Нужно понять несколько вещей. Во-первых, ты не принимаешь смерть, вот в чем проблема. Ты слишком цепляешься за жизнь.
Ты думаешь, я должен защищать людей от смерти? Я должен помогать им жить полной жизнью, я должен помогать им умирать полной смертью — в этом моя работа. Для меня смерть так же прекрасна, как жизнь. У тебя есть некая идея о том, что я должен защищать людей от смерти. Но тогда я причиню им вред. Смерть прекрасна, в ней нет ничего плохого. На самом деле, жизнь может быть плохой, но смерть нейтральна, потому что смерть — это расслабление, смерть — это сдача.
Ты создаешь проблему из собственного страха; она не имеет никакого отношения к твоему другу. Его смерть потревожила тебя: она напомнила твоему сознанию тот факт, что ты тоже умрешь, и этого ты не можешь принять. Ты хочешь, чтобы я тебя утешил.
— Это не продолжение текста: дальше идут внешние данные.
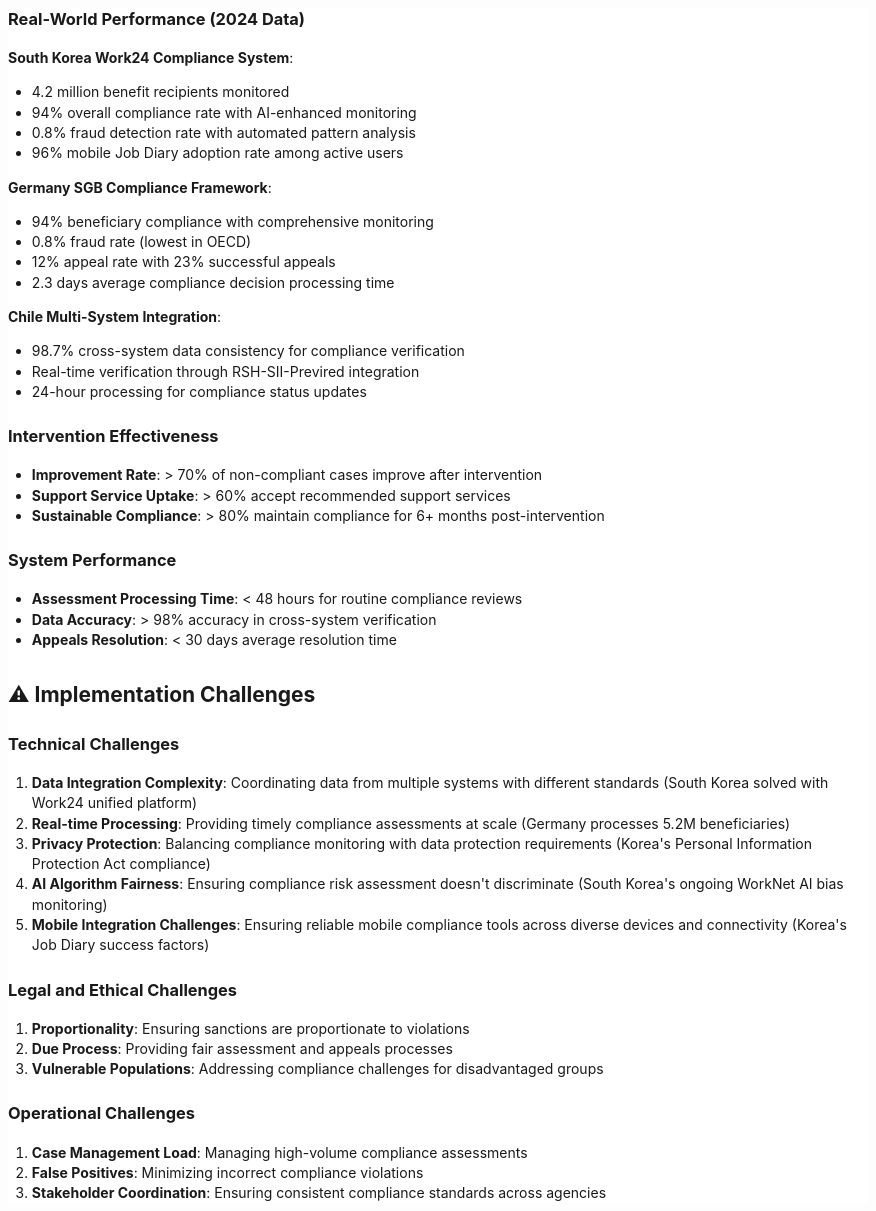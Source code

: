 ### **Real-World Performance (2024 Data)**
**South Korea Work24 Compliance System**:
- 4.2 million benefit recipients monitored
- 94% overall compliance rate with AI-enhanced monitoring
- 0.8% fraud detection rate with automated pattern analysis
- 96% mobile Job Diary adoption rate among active users

**Germany SGB Compliance Framework**:
- 94% beneficiary compliance with comprehensive monitoring
- 0.8% fraud rate (lowest in OECD)
- 12% appeal rate with 23% successful appeals
- 2.3 days average compliance decision processing time

**Chile Multi-System Integration**:
- 98.7% cross-system data consistency for compliance verification
- Real-time verification through RSH-SII-Previred integration
- 24-hour processing for compliance status updates

### **Intervention Effectiveness**
- **Improvement Rate**: > 70% of non-compliant cases improve after intervention
- **Support Service Uptake**: > 60% accept recommended support services
- **Sustainable Compliance**: > 80% maintain compliance for 6+ months post-intervention

### **System Performance**
- **Assessment Processing Time**: < 48 hours for routine compliance reviews
- **Data Accuracy**: > 98% accuracy in cross-system verification
- **Appeals Resolution**: < 30 days average resolution time

## ⚠️ **Implementation Challenges**

### **Technical Challenges**
1. **Data Integration Complexity**: Coordinating data from multiple systems with different standards (South Korea solved with Work24 unified platform)
2. **Real-time Processing**: Providing timely compliance assessments at scale (Germany processes 5.2M beneficiaries)
3. **Privacy Protection**: Balancing compliance monitoring with data protection requirements (Korea's Personal Information Protection Act compliance)
4. **AI Algorithm Fairness**: Ensuring compliance risk assessment doesn't discriminate (South Korea's ongoing WorkNet AI bias monitoring)
5. **Mobile Integration Challenges**: Ensuring reliable mobile compliance tools across diverse devices and connectivity (Korea's Job Diary success factors)

### **Legal and Ethical Challenges**
1. **Proportionality**: Ensuring sanctions are proportionate to violations
2. **Due Process**: Providing fair assessment and appeals processes
3. **Vulnerable Populations**: Addressing compliance challenges for disadvantaged groups

### **Operational Challenges**
1. **Case Management Load**: Managing high-volume compliance assessments
2. **False Positives**: Minimizing incorrect compliance violations
3. **Stakeholder Coordination**: Ensuring consistent compliance standards across agencies
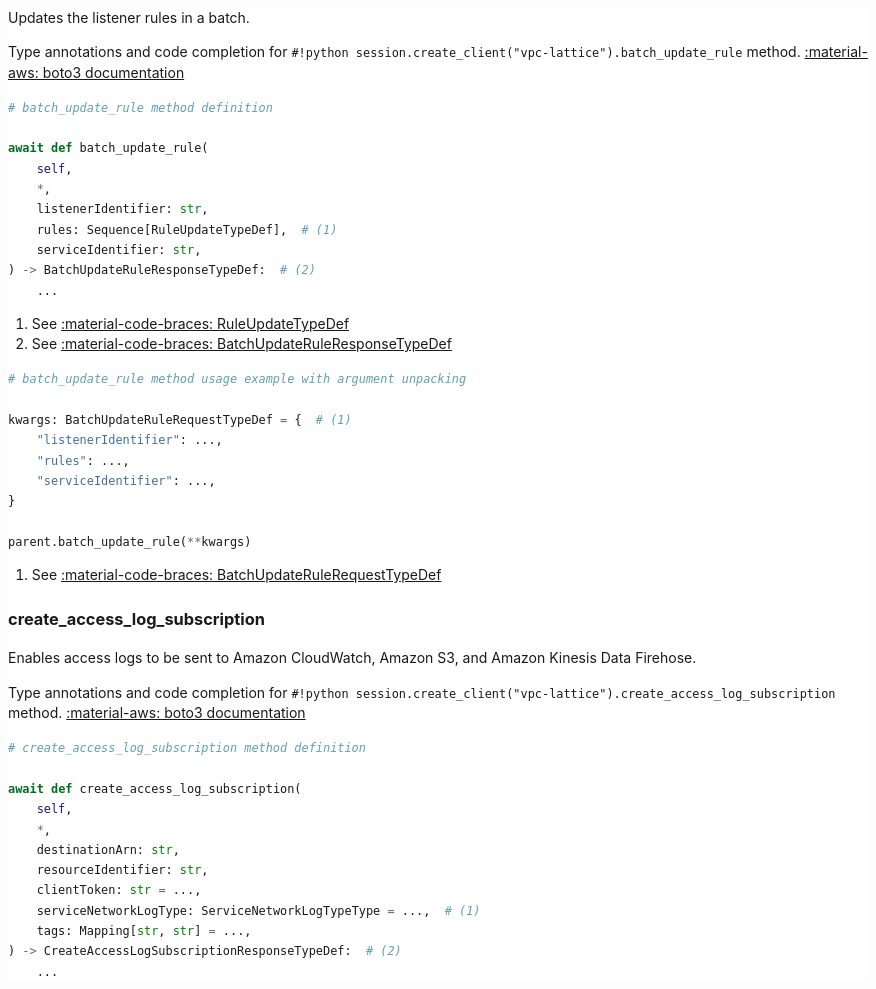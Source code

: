 Updates the listener rules in a batch.

Type annotations and code completion for `#!python session.create_client("vpc-lattice").batch_update_rule` method.
[:material-aws: boto3 documentation](https://boto3.amazonaws.com/v1/documentation/api/latest/reference/services/vpc-lattice/client/batch_update_rule.html)

```python
# batch_update_rule method definition

await def batch_update_rule(
    self,
    *,
    listenerIdentifier: str,
    rules: Sequence[RuleUpdateTypeDef],  # (1)
    serviceIdentifier: str,
) -> BatchUpdateRuleResponseTypeDef:  # (2)
    ...
```

1. See [:material-code-braces: RuleUpdateTypeDef](./type_defs.md#ruleupdatetypedef) 
2. See [:material-code-braces: BatchUpdateRuleResponseTypeDef](./type_defs.md#batchupdateruleresponsetypedef) 


```python
# batch_update_rule method usage example with argument unpacking

kwargs: BatchUpdateRuleRequestTypeDef = {  # (1)
    "listenerIdentifier": ...,
    "rules": ...,
    "serviceIdentifier": ...,
}

parent.batch_update_rule(**kwargs)
```

1. See [:material-code-braces: BatchUpdateRuleRequestTypeDef](./type_defs.md#batchupdaterulerequesttypedef) 

### create\_access\_log\_subscription

Enables access logs to be sent to Amazon CloudWatch, Amazon S3, and Amazon
Kinesis Data Firehose.

Type annotations and code completion for `#!python session.create_client("vpc-lattice").create_access_log_subscription` method.
[:material-aws: boto3 documentation](https://boto3.amazonaws.com/v1/documentation/api/latest/reference/services/vpc-lattice/client/create_access_log_subscription.html)

```python
# create_access_log_subscription method definition

await def create_access_log_subscription(
    self,
    *,
    destinationArn: str,
    resourceIdentifier: str,
    clientToken: str = ...,
    serviceNetworkLogType: ServiceNetworkLogTypeType = ...,  # (1)
    tags: Mapping[str, str] = ...,
) -> CreateAccessLogSubscriptionResponseTypeDef:  # (2)
    ...
```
Но я никому не даю никаких утешений. Я говорю только правду, а смерть так же правдива, как и жизнь. Но люди живут с идеей о том, что смерть —это что-то враждебное, что ее нужно избегать и что пока ты ее избегаешь, то все хорошо. Во всех случаях, человек должен как-то жить, продолжать влачить свое существование. Даже если жизнь не имеет смысле, человек должен продолжать жить. Может быть, он страдает, он парализован, он сумасшедший. Может быть, он бесполезен для всех остальных, он в тягость самому себе, и каждое мгновение жизни проводит в уродливом страдании, но все равно он должен жить, словно жизни свойственна какая-то ценность. Люди носят в умах эту идею: смерть является табу. Но для меня это не так. Для меня красивы и жизнь, и смерть; это два аспекта одной и той же энергии.